ABOUT THIS TASK: A line below contains "prüfen und vorbereiten", and a later one contains "intensive Dachbegrünungen vorbereiten". Repeat both, with every line between them, exactly.

Data items
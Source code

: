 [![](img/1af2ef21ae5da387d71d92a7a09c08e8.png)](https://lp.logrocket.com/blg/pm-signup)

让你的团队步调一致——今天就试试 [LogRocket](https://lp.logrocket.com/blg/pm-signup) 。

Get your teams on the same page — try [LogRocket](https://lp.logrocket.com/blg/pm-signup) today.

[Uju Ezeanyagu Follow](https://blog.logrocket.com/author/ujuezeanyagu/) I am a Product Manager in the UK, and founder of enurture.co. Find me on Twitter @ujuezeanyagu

...

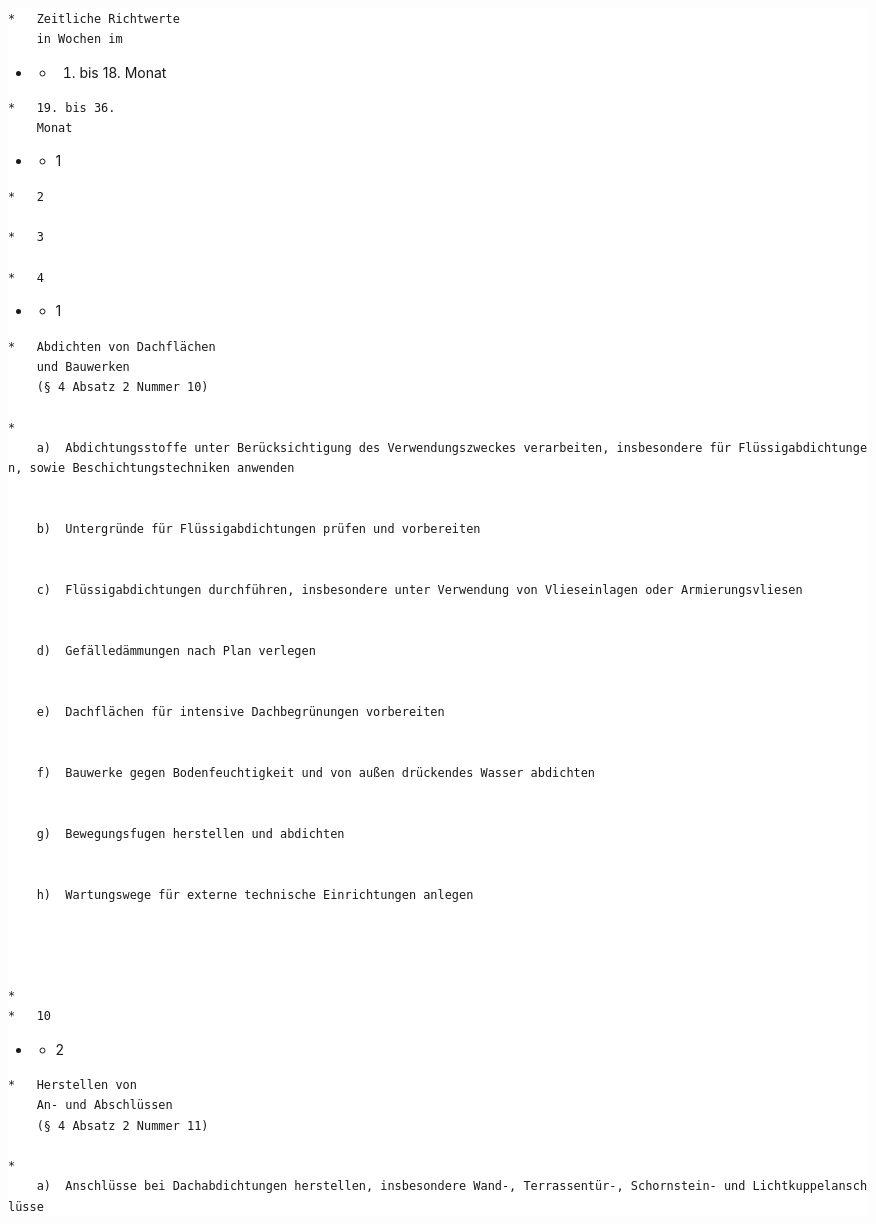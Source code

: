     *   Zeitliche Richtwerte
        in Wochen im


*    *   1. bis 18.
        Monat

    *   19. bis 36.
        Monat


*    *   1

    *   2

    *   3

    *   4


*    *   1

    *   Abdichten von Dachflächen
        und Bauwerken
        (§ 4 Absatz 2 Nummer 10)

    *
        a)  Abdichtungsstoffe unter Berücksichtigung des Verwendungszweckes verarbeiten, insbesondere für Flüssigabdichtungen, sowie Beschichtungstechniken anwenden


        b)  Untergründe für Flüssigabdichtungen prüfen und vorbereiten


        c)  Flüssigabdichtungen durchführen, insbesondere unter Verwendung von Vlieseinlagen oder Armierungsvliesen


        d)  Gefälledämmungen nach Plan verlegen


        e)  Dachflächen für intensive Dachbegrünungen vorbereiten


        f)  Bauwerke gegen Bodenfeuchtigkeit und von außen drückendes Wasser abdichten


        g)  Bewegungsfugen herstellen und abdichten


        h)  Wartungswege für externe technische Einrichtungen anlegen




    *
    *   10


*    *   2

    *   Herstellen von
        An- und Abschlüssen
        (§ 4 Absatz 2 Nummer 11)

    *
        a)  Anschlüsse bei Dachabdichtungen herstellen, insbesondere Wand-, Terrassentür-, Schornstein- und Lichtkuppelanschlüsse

COMPLETED TASK:
        b)  Untergründe für Flüssigabdichtungen prüfen und vorbereiten


        c)  Flüssigabdichtungen durchführen, insbesondere unter Verwendung von Vlieseinlagen oder Armierungsvliesen


        d)  Gefälledämmungen nach Plan verlegen


        e)  Dachflächen für intensive Dachbegrünungen vorbereiten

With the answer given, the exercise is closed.